Intossicati e feriti
Stando alle prime informazioni, almeno 22 persone sono state assistite dai sanitari di Areu, arrivati in via Plana con sei ambulanze e due auto mediche: tra loro ci sono anche una bambina di 6 anni e alcuni anziani.
Per quanto riguarda gli intossicati, in 14 sono stati medicati sul posto, mentre altri 8, di cui tre minorenni, sono stati trasportati in codice verde agli ospedali Sacco e Niguarda
La bonifica
Dopo aver spento il rogo, i vigili del fuoco del Comando di Milano hanno iniziato le le attività di bonifica, che proseguiranno nel pomeriggio.

Stabile inagibile
Dopo vari controlli, sempre i vigili del fuoco hanno dichiarato inagibile lo stabile e, di conseguenza, gli inquilini non potranno rientrare in tempi brevi nelle rispettive abitazioni.
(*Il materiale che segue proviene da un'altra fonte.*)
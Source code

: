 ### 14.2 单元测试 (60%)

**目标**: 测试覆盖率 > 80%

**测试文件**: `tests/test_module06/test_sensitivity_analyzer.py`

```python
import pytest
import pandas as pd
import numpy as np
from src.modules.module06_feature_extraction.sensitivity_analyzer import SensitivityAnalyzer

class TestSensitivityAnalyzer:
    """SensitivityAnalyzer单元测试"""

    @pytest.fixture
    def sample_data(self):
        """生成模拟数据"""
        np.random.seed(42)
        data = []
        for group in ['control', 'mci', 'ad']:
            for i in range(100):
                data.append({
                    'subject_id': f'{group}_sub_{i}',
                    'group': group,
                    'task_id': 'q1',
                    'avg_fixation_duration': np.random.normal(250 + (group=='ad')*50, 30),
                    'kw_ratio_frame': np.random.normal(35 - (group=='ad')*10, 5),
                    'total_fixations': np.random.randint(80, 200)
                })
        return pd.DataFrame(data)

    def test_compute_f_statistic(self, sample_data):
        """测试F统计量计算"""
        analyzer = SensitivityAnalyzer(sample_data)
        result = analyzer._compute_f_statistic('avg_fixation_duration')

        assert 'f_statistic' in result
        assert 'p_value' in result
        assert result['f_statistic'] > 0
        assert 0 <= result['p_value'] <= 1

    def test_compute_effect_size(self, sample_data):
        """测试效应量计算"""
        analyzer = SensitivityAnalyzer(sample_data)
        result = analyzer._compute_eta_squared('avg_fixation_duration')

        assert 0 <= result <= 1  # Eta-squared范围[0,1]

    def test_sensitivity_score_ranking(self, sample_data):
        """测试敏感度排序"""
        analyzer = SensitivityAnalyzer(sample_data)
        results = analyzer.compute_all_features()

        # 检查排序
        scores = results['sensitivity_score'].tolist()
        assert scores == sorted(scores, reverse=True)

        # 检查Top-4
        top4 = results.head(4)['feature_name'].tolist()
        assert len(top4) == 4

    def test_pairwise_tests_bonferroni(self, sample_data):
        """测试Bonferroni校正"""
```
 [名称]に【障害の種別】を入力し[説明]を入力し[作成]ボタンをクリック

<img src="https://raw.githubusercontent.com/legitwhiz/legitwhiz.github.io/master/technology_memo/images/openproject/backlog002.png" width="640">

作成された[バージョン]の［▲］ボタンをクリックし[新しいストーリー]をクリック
La Protezione civile del Comune si è già attivata per fornire viveri ai residenti, in attesa della collocazione in altri alloggi a cura dell’amministratore di condominio. L’Atm ha messo a disposizione un autobus per ospitare temporaneamente gli evacuati.
Le cause
In via Plana sono intervenuti anche gli agenti della polizia e i ghisa per governare il traffico nella zona. Si lavora anche sulle cause dell’incendio partito dal negozio di rivendita di biciclette e, stante la natura dell’attività commerciale, non si esclude l’ipotesi di origine elettrica.